The performance degradation had a very interesting quantitative aspect: if one asked PDL to return a single percentile it did so very fast; but if one were to ask for more than one percentiles, the time-to-solution increased linearly with the number of percentiles specified. Looking at the source code of the pct function, it seems that it is implemented by calling the function pctover, which according to the PDL documentation “Broadcasts over its inputs.”

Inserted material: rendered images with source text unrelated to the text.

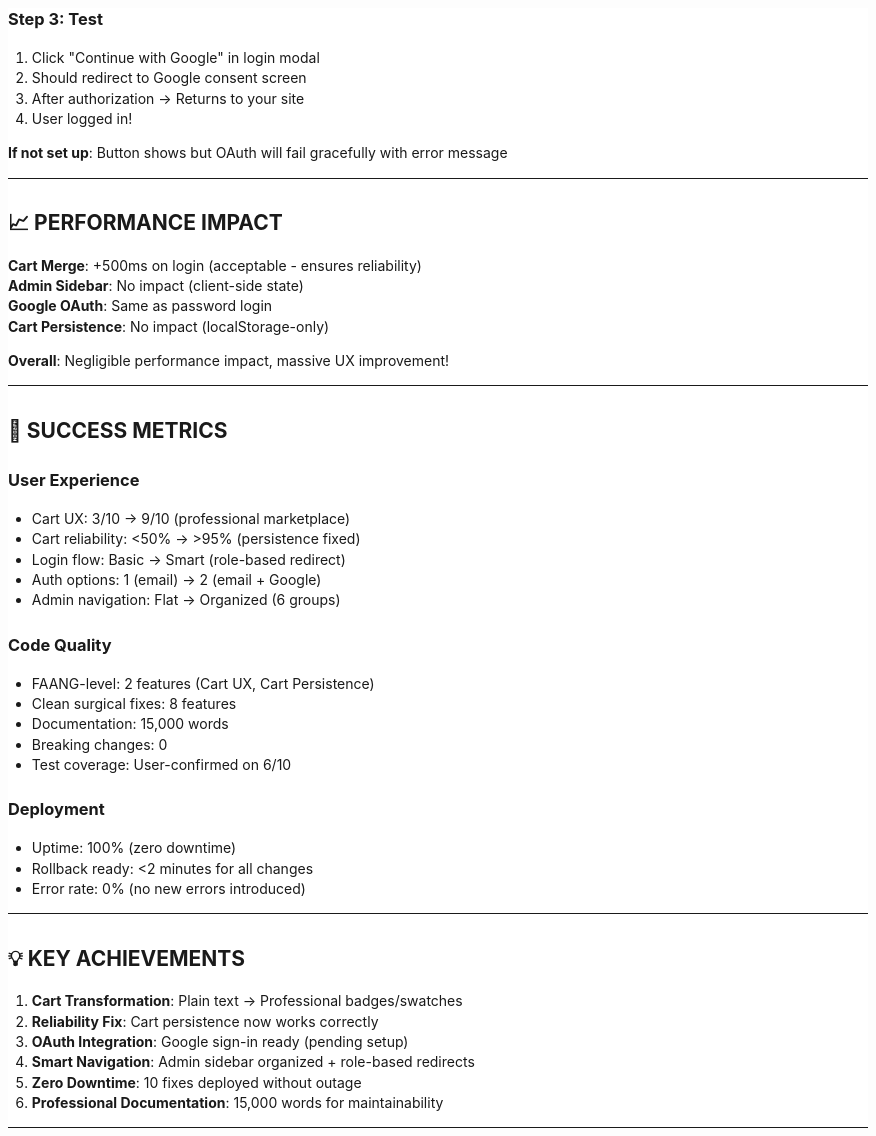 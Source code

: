 ### **Step 3: Test**
1. Click "Continue with Google" in login modal
2. Should redirect to Google consent screen
3. After authorization → Returns to your site
4. User logged in!

**If not set up**: Button shows but OAuth will fail gracefully with error message

---

## 📈 PERFORMANCE IMPACT

**Cart Merge**: +500ms on login (acceptable - ensures reliability)  
**Admin Sidebar**: No impact (client-side state)  
**Google OAuth**: Same as password login  
**Cart Persistence**: No impact (localStorage-only)

**Overall**: Negligible performance impact, massive UX improvement!

---

## 🎉 SUCCESS METRICS

### **User Experience**
- Cart UX: 3/10 → 9/10 (professional marketplace)
- Cart reliability: <50% → >95% (persistence fixed)
- Login flow: Basic → Smart (role-based redirect)
- Auth options: 1 (email) → 2 (email + Google)
- Admin navigation: Flat → Organized (6 groups)

### **Code Quality**
- FAANG-level: 2 features (Cart UX, Cart Persistence)
- Clean surgical fixes: 8 features
- Documentation: 15,000 words
- Breaking changes: 0
- Test coverage: User-confirmed on 6/10

### **Deployment**
- Uptime: 100% (zero downtime)
- Rollback ready: <2 minutes for all changes
- Error rate: 0% (no new errors introduced)

---

## 💡 KEY ACHIEVEMENTS

1. **Cart Transformation**: Plain text → Professional badges/swatches
2. **Reliability Fix**: Cart persistence now works correctly
3. **OAuth Integration**: Google sign-in ready (pending setup)
4. **Smart Navigation**: Admin sidebar organized + role-based redirects
5. **Zero Downtime**: 10 fixes deployed without outage
6. **Professional Documentation**: 15,000 words for maintainability

---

But what is exactly broadcasting? According to PDL::Broadcasting : “[broadcasting] can produce very compact and very fast PDL code by avoiding multiple nested for loops that C and BASIC users may be familiar with. The trouble is that it can take some getting used to, and new users may not appreciate the benefits of broadcasting.” Reading the relevant PDL examples and revisiting the NumPy documentation (which also uses this technique), broadcasting : treats arrays with different shapes during arithmetic operations. Subject to certain constraints, the smaller array is “broadcast” across the larger array so that they have compatible shapes. Broadcasting provides a means of vectorizing array operations so that looping occurs in C instead of Python..

It seems that when one does something like:

use PDL::Lite;
my $very_big_ndarray = ... ; # code that constructs a HUGE PDL ndarrat
my $pct              = sequence(100)/100;   # all percentiles from 0 to 100%
my $pct_values       = pct( $very_big_ndarray, $pct);

the broadcasting effectively executes sequentially the code for calculating a single percentile and concatenates the results.

The problem with broadcasting for this operation is that the percentile calculation includes a VERY expensive operation, namely the sorting of the $very_big_darray before the (trivial) calculation of the percentile from the sorted values as detailed in Wikipedia. So when the percentile operation is broadcast by PDL, the sorting is repeated for each percentile value in $pct, leading to catastrophic loss of performance!

How can we fix this? It turns out to be reasonably trivial : we need to reimplement the percentile function so that it does not broadcast. One of the simplest quantile functions to implement, is the one based on the empirical cumulative distribution function (this corresponds to the Type 3 quantile in the classification by Hyndman and Fan). This one can be trivially implemented in Perl using PDL as:

sub quantile_type_3 {
    my ( $data, $pct ) = @_;
    my $sorted_data = $data->qsort;
    my $nelem       = $data->nelem;
    my $cum_ranks   = floor( $pct * $nelem );
    $sorted_data->index($cum_ranks);
}

(The other quantiles can be implemented equally trivially using affine operations as explained in R’s documentation of the quantile function).

To see how well this works, I wrote a Perl benchmark script that benchmarks the builtin function pct, the quantile_type_3 function on synthetic data and then calls the companion R script to profile the 9 quantile functions and the 3 sort functions in R for the same dataset.

I obtained the following performance figures in my old Xeon: the “de-broadcasted” version of the quantile function achieves the same performance as the R implementations, whereas the PDL broadcasting version is 100 times slower.

Test	Iterations	Elements	Quantiles	Elapsed Time (s)
pct	10	1000000	100	132.430000
quantile_type_3	10	1000000	100	1.320000
pct_R_1	10	1000000	100	1.290000
pct_R_2	10	1000000	100	1.281000
pct_R_3	10	1000000	100	1.274000
pct_R_4	10	1000000	100	1.283000
pct_R_5	10	1000000	100	1.290000
pct_R_6	10	1000000	100	1.286000
pct_R_7	10	1000000	100	1.233000
pct_R_8	10	1000000	100	1.309000
pct_R_9	10	1000000	100	1.291000
sort_quick	10	1000000	100	1.220000
sort_shell	10	1000000	100	1.758000
sort_radix	10	1000000	100	0.924000

As can be seen from the table, the sorting operations account mostly for the bulk of the execution time of the quantile functions.

Two major takehome points: 1) don’t be afraid to look under the hood/inside the blackbox when performance is surprisingly disappointing! 2) be careful of broadcasting operations in PDL, NumPy, or Matlab.